THE STORM INSIDE
I can't sleep. I can't eat. The thoughts of how I used to be are fading away. I have been in a storm and I'm breaking free. Slowly but surely it stuck itself deep inside of me. It took my heart and turned it upside down. It made my love that was lost "free" so then it could be found. I cried so many nights and welled inside with tears. Tears of loss and the salt water that held so many fears. I can't go back and the storm knows it too. It took me by surprise and made the love true.
I was here many years ago but tried to calm the storm, but as time went by I knew that I was torn. For part of me wanted everything to stay the same. Sometimes change can make you feel insane. But I knew deep down in a very loving heart that I could no longer lie and feel like I did from the start. Everyone has a storm inside but some choose to hide it along with their pride. Well I choose to take the ride and when I feel the wind, I will be completely free inside.

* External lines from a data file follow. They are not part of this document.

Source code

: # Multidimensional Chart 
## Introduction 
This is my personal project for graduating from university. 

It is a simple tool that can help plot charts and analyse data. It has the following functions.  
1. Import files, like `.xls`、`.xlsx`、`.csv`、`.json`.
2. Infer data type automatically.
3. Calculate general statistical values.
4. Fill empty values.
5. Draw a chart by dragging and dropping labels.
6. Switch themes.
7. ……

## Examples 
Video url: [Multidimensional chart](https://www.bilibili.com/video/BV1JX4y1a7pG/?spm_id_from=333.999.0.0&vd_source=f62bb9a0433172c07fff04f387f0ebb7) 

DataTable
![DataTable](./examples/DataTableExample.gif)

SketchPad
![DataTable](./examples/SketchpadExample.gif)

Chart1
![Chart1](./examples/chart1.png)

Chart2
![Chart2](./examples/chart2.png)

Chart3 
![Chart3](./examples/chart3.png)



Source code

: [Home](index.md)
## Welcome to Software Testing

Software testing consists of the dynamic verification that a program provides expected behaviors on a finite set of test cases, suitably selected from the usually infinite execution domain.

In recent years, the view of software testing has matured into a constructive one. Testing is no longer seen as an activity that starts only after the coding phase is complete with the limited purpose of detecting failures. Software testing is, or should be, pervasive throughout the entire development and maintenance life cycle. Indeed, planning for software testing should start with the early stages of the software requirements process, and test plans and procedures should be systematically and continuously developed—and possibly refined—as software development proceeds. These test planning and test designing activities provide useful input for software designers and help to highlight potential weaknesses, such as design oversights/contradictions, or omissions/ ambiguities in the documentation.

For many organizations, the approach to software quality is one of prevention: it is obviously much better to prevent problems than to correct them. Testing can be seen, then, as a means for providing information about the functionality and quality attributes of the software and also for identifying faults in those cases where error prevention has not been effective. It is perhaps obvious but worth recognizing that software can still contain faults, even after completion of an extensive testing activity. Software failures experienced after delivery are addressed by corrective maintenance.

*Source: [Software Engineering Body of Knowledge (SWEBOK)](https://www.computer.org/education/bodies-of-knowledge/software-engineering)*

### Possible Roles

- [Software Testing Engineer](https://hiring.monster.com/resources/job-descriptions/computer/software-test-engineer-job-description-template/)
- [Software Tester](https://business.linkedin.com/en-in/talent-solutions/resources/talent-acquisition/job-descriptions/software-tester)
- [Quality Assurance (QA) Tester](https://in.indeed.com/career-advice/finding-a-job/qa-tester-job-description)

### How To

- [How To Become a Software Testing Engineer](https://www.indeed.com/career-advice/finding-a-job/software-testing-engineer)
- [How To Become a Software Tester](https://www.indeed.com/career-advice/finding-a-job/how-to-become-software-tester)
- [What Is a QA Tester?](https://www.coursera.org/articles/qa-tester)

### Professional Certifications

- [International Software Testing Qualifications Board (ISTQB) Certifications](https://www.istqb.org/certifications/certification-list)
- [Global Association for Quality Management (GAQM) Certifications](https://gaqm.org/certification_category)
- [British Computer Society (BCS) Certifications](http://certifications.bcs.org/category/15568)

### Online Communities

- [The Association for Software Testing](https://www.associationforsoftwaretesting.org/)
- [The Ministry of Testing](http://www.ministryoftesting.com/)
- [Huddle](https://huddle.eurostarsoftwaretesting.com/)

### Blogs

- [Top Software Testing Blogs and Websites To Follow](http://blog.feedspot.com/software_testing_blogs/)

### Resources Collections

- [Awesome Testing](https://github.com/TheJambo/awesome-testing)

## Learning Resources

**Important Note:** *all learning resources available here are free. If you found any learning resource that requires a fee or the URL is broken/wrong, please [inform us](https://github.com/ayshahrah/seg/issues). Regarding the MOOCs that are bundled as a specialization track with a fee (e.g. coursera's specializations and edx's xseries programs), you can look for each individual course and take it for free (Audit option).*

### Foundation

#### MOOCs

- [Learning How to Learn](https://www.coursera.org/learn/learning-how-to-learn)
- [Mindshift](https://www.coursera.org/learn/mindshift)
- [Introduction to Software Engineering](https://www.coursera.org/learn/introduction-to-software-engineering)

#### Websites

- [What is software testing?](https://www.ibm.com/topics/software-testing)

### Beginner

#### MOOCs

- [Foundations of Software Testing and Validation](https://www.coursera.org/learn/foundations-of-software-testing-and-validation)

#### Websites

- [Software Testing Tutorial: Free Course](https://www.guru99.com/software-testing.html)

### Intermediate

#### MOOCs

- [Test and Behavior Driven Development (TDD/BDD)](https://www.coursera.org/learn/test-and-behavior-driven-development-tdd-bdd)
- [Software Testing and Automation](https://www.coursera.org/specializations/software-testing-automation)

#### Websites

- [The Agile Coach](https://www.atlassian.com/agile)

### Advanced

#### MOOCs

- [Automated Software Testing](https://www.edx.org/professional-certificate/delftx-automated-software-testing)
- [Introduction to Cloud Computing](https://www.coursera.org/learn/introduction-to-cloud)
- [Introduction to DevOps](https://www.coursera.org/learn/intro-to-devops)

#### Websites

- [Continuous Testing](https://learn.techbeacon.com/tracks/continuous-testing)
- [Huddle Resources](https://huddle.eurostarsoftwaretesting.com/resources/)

I feel it now every single day. The sky is parting and making my way. I do believe that God has a plan and when he is done I will be holding his hand. All of the moments and all of the words and everything I say will always be heard. For the storm inside has given me peace and in a strange way a lot of relief. For I know love deep within my soul and with the storm inside I will never let it go. And even when things sometimes get in the way I will always know why and let my heart say. "Don't ever forget the brightest star. You were always a wonderful gift because of who you are." So I closed my eyes and imagined our kiss and I knew deep in my heart, life has never felt like this.